> **Exercise objective**: Look through the data below. Pick out the lines holding the string "AzSynapseSqlPool".
== == ==
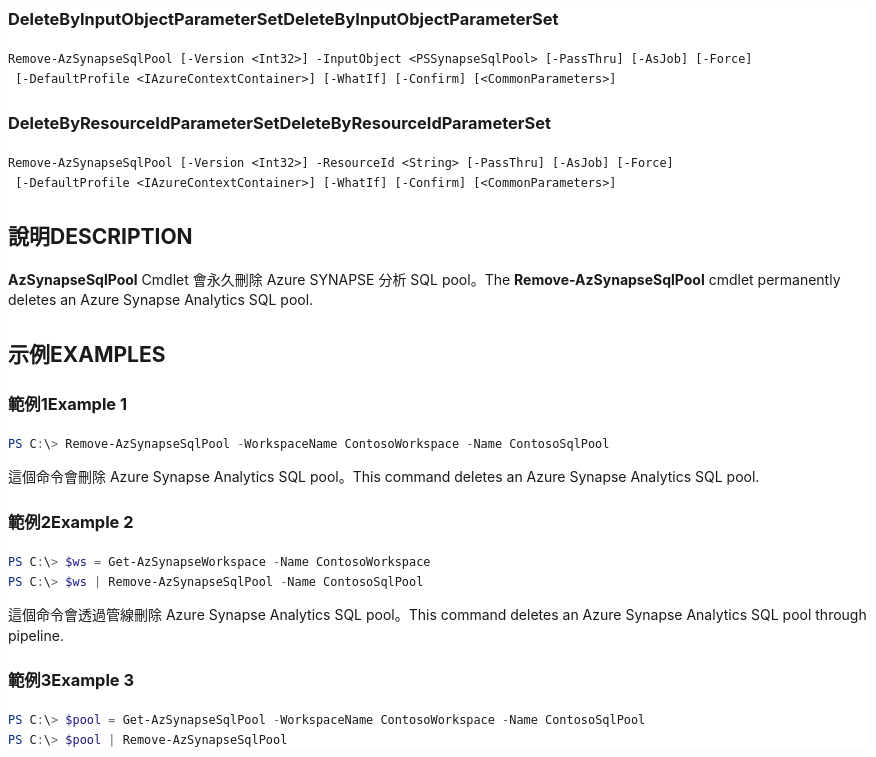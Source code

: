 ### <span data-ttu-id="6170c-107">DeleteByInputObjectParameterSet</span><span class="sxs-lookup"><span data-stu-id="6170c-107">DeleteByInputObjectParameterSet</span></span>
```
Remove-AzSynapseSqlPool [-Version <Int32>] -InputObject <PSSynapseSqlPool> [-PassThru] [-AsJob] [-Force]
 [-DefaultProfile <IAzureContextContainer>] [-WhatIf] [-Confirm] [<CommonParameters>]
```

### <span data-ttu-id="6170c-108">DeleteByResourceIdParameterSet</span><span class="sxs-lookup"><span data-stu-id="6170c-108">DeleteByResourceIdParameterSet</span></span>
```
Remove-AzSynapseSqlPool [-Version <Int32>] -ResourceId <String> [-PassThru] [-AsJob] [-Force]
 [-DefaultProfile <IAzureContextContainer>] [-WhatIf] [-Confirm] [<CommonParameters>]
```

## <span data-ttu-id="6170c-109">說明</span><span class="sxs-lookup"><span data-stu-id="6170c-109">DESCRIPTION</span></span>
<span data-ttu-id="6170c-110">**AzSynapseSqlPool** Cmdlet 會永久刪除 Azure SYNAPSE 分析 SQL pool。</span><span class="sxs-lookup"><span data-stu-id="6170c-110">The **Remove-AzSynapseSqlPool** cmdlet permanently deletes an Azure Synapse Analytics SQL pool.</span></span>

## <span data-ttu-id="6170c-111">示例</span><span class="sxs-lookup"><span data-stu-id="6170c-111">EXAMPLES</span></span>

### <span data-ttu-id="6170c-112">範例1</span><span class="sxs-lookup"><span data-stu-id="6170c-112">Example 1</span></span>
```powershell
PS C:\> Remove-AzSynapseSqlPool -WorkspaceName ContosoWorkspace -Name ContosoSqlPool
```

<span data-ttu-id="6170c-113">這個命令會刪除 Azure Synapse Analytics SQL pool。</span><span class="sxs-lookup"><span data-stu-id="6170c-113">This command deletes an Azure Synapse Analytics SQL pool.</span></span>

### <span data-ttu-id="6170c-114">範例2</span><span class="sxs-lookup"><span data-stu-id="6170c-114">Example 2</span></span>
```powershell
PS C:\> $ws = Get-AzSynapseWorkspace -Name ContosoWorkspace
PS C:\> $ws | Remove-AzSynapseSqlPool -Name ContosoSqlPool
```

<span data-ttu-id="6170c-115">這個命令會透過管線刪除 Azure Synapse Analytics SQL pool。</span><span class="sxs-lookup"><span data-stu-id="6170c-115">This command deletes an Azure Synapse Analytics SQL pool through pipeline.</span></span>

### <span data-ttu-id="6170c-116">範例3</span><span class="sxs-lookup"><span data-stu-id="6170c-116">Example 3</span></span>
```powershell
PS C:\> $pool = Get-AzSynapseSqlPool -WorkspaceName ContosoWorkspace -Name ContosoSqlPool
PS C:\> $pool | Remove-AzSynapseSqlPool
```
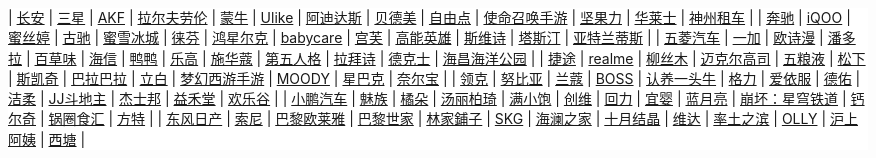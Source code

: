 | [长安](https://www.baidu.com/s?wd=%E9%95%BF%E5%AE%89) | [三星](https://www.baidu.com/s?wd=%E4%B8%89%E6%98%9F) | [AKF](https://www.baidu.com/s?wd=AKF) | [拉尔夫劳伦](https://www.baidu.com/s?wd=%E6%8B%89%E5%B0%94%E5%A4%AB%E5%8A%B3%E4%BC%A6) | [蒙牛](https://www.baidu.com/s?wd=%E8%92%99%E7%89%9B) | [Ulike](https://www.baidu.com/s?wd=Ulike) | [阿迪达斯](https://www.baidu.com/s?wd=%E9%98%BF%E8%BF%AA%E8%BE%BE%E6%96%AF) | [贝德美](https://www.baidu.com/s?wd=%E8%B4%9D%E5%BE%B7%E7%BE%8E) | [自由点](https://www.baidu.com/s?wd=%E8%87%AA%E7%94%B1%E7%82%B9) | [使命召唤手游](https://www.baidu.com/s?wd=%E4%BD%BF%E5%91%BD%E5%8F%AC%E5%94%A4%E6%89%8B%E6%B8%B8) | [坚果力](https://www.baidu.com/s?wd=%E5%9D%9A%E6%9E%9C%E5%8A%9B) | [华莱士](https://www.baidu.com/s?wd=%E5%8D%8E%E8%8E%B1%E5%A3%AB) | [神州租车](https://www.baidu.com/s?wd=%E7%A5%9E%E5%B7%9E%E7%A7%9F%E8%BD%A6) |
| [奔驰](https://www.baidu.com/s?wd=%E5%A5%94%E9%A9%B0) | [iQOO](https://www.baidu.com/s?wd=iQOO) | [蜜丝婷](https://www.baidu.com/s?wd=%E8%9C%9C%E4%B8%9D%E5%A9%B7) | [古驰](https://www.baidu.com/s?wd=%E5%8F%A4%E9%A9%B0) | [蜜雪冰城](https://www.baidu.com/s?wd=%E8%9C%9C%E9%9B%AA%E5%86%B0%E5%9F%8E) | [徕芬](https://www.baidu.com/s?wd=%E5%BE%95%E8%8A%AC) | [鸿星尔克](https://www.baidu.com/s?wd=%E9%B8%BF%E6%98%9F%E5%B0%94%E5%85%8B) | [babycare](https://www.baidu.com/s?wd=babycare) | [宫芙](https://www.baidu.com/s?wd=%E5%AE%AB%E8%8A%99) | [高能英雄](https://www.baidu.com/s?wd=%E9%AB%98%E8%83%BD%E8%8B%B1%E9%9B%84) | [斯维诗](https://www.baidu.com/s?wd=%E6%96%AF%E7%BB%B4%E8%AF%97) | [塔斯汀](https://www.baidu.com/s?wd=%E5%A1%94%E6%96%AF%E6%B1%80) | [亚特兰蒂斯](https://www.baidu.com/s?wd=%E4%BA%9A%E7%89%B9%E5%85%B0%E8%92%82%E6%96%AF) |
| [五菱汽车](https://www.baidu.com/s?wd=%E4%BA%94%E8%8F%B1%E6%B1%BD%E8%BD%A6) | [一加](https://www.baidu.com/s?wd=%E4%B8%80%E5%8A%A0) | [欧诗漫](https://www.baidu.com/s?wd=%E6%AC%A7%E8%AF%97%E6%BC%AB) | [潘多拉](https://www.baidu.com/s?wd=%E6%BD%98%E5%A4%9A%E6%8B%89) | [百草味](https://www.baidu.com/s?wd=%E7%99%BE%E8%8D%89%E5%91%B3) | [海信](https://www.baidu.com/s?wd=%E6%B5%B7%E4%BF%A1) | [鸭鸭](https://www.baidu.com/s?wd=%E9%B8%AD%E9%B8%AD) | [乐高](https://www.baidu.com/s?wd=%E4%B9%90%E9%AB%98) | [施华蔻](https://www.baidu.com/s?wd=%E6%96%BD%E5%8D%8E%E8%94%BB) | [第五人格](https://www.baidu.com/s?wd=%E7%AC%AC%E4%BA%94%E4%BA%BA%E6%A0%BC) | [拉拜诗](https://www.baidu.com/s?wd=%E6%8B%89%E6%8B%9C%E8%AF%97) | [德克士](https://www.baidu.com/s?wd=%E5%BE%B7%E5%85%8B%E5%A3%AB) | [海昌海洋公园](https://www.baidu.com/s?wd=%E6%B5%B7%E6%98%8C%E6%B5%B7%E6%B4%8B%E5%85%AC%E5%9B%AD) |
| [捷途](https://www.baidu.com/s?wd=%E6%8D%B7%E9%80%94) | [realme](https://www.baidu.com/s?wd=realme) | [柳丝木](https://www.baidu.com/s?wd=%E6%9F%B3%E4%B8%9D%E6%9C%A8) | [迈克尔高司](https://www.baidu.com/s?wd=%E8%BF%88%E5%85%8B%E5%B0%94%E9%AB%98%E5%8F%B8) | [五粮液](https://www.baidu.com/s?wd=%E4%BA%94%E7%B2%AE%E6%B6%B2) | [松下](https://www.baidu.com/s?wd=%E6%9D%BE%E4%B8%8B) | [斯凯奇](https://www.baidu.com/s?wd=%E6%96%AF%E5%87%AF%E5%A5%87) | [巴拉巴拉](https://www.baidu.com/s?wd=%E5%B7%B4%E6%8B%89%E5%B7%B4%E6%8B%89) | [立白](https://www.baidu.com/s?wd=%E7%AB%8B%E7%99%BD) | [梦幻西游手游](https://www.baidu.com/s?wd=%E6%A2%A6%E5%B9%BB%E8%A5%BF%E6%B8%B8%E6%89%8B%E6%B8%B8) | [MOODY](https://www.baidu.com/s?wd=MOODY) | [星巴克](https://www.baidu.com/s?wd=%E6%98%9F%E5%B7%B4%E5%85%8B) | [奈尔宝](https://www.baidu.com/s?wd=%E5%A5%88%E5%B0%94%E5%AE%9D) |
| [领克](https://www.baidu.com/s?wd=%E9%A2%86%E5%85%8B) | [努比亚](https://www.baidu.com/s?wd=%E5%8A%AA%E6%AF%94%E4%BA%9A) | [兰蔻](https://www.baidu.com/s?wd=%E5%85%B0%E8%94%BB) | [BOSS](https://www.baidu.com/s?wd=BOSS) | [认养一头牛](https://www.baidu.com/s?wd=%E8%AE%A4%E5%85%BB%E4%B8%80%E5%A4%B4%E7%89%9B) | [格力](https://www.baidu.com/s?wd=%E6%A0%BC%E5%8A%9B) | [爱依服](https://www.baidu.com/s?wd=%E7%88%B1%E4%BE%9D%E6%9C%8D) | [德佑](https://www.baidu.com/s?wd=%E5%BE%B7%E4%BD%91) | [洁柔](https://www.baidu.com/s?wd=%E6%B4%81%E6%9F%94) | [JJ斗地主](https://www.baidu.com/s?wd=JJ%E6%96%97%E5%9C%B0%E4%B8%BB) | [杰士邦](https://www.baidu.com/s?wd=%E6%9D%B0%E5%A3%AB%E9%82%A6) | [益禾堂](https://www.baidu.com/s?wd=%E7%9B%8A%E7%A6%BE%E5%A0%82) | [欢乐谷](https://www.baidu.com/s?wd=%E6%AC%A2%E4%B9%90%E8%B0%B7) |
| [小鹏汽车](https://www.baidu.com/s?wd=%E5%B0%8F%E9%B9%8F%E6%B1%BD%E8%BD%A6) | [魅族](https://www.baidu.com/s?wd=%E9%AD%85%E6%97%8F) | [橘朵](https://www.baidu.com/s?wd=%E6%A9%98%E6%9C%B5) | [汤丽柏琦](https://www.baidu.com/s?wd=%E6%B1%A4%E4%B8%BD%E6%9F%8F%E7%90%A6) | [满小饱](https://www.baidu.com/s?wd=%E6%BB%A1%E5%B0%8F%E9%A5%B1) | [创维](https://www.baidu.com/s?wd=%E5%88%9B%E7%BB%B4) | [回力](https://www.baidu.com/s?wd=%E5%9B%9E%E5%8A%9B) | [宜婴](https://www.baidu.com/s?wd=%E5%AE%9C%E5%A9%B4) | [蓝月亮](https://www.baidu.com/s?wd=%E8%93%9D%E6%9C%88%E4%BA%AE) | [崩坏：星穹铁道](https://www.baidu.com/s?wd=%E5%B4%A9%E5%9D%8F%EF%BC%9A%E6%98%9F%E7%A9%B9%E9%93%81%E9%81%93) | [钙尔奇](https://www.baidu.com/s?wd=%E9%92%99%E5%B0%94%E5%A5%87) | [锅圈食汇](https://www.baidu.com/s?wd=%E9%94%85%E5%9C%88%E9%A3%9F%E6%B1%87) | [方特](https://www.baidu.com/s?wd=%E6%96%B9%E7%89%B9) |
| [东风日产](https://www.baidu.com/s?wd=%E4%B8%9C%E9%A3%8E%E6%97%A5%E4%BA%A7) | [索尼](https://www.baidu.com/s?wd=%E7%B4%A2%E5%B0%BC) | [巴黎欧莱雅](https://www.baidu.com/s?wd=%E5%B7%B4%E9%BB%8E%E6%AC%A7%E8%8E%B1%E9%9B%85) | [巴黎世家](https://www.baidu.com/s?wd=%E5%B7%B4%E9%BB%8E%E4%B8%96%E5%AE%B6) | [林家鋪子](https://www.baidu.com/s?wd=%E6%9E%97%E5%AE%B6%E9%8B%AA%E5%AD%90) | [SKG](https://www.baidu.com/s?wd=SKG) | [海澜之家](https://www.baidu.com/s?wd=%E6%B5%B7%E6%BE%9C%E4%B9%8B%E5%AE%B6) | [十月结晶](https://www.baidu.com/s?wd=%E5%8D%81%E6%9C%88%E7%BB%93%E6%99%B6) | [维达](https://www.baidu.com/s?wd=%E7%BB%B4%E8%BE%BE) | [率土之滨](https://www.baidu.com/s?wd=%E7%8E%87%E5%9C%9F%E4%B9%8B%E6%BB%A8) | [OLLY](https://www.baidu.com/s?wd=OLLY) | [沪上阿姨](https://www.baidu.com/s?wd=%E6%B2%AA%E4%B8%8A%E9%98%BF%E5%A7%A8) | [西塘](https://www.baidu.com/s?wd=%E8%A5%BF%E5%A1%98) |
== == ==
> **Output of the exercise**:
Remove-AzSynapseSqlPool [-Version <Int32>] -InputObject <PSSynapseSqlPool> [-PassThru] [-AsJob] [-Force]
Remove-AzSynapseSqlPool [-Version <Int32>] -ResourceId <String> [-PassThru] [-AsJob] [-Force]
<span data-ttu-id="6170c-110">**AzSynapseSqlPool** Cmdlet 會永久刪除 Azure SYNAPSE 分析 SQL pool。</span><span class="sxs-lookup"><span data-stu-id="6170c-110">The **Remove-AzSynapseSqlPool** cmdlet permanently deletes an Azure Synapse Analytics SQL pool.</span></span>
PS C:\> Remove-AzSynapseSqlPool -WorkspaceName ContosoWorkspace -Name ContosoSqlPool
PS C:\> $ws | Remove-AzSynapseSqlPool -Name ContosoSqlPool
PS C:\> $pool = Get-AzSynapseSqlPool -WorkspaceName ContosoWorkspace -Name ContosoSqlPool
PS C:\> $pool | Remove-AzSynapseSqlPool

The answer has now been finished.